I read the CVR transcript in French and it supports the article's
conjectures. The airliner descended approximately level in or near a
Deep Stall, relatively stable in nose-high pitch but not in roll,
which kept the cockpit crew fully occupied and confused about what was
happening. The flight controls had less than their normal effect and
the engines showed the expected full power RPMs though they weren't
receiving the airflow to produce the corresponding thrust.

The pitot tubes had iced up in the storm's rising (super?)saturated
air and given the pilots and flight control computer incorrect low
airspeed values, initiating the problem, then probably soon thawed and
showed similar correct low values of forward airspeed because by then
the plane had gently stalled in Coffin Corner and was falling mainly
downward, its forward indicated airspeed below the stall warning low
cutoff until the captain tried nosing down, which was the proper way
to break out of the stall and regain airspeed and control.
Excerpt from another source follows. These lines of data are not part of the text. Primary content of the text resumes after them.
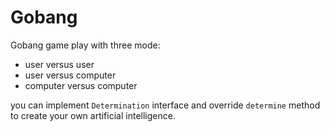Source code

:# Gobang

Gobang game play with three mode:

- user versus user
- user versus computer
- computer versus computer

you can implement `Determination` interface and override `determine` method to create your own artificial intelligence.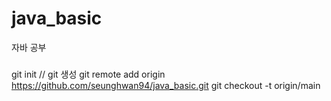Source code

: # java_basic

자바 공부

###

git init // git 생성
git remote add origin https://github.com/seunghwan94/java_basic.git
git checkout -t origin/main

###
Similarly, a NASA engineer told me the inside story of Neil
Armstrong's computer "failure" during the moon landing. The computer
serviced all inputs in a program loop. There was a warning light kept
Off by a hardware watchdog timer that the program would reset on each
pass unless it hung. The timeout was comfortably long enough in all
preflight tests but during the moon landing some added tasking
extended the loop beyond the timeout and allowed the warning light to
flicker On before the end of each loop pass, which Armstrong
interpreted as the failure it was supposed to indicate, not just an
unexpectedly high workload.

I knew something of the issue from designing industrial control panels
and then watching mindless UAW drones misuse them. I learned that
controls had to be not only idiot-proof but vandal-proof. Although I
had no design input on the aerospace electronics I prototyped I paid
attention to the discussions about their possible effect on cockpit
situational awareness. There was a joke circulating at the time that
the automated airliner cockpit of the future would contain a man and a
dog. The dog was trained to bite the man if he touched the controls.
The man's only task was to feed the dog.